Les dispositions finales font l'objet des articles 15 à 24 de l'accord sur la coordination des opérations en mer et 13 à 22 de l'accord sur le mécanisme d'échange et de partage de l'information maritime :

- les présents accords ne supposent aucune acceptation de revendications territoriales ( articles 15 du premier accord et 13 du second) ;

- ils prévoient la possibilité d'amendements et règlent la question des différends, des réserves, déclarations, suspensions, retrait et entrée en vigueur (signature par trois Parties) ;

- le dépositaire des accords est la Commission de l'océan Indien ( articles 23 du premier accord et 21 du second).

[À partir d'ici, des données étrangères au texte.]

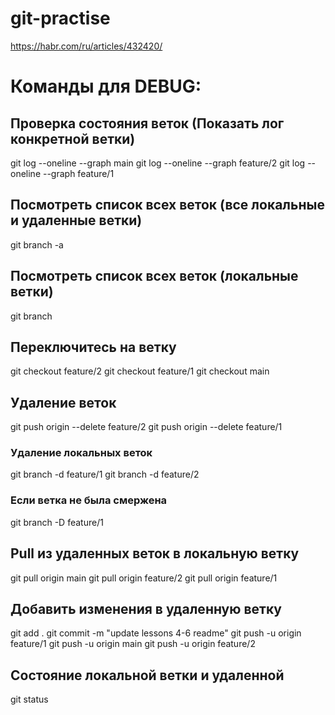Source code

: # git-practise
https://habr.com/ru/articles/432420/


# Команды для DEBUG:

## Проверка состояния веток (Показать лог конкретной ветки)
git log --oneline --graph main
git log --oneline --graph feature/2
git log --oneline --graph feature/1

## Посмотреть список всех веток (все локальные и удаленные ветки)
git branch -a
## Посмотреть список всех веток (локальные ветки)
git branch

## Переключитесь на ветку
git checkout feature/2
git checkout feature/1
git checkout main

## Удаление веток
git push origin --delete feature/2
git push origin --delete feature/1
### Удаление локальных веток
git branch -d feature/1
git branch -d feature/2
### Если ветка не была смержена
git branch -D feature/1 

## Pull из удаленных веток в локальную ветку
git pull origin main
git pull origin feature/2
git pull origin feature/1

## Добавить изменения в удаленную ветку
git add .
git commit -m "update lessons 4-6 readme"
git push -u origin feature/1
git push -u origin main
git push -u origin feature/2

## Состояние локальной ветки и удаленной
git status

Chaque accord comporte une annexe qui fixe les dispositions concernant la gouvernance des centres régionaux visés aux articles 13 de l'accord sur la coordination des opérations en mer et 5 de l'accord sur le mécanisme d'échange et de partage de l'information maritime. Leur contenu, identique est le suivant :

- le comité de pilotage est commun aux deux centres. Composé d'un représentant de chacune des Parties et à présidence élue, il constitue l'instance dirigeante qui fixe les grandes orientations et s'assure de l'application des deux accords et du correct fonctionnement des centres régionaux ;

- dans chaque centre régional, un comité technique veille à l'application des décisions du comité de pilotage. Il est composé du directeur du centre concerné, du directeur adjoint et des officiers de liaison présents, afin de garantir la collégialité des décisions prises ;

- chacun des deux directeurs est responsable de son propre centre. Leurs conditions de désignation, ainsi que celles des directeurs adjoints, n'ont pas encore été décidées ;

- les Partenaires qui s'associeraient aux présents accords au sens de l'article 2 sans être des Parties ne disposent pas de droit de vote au sein du comité technique ;

- outre le budget accordé par les États hôtes, les centres régionaux peuvent bénéficier d'autres contributions financières, à condition qu'elles ne portent pas atteinte à l'autonomie du centre, qu'elles soient en adéquation avec les objectifs et mandat du centre et que le comité de pilotage l'approuve.

Telles sont les principales observations qu'appellent l'accord régional sur la coordination des opérations en mer dans l'océan Indien occidental et l'accord pour la mise en place d'un mécanisme d'échange et de partage de l'information maritime dans l'océan Indien occidental.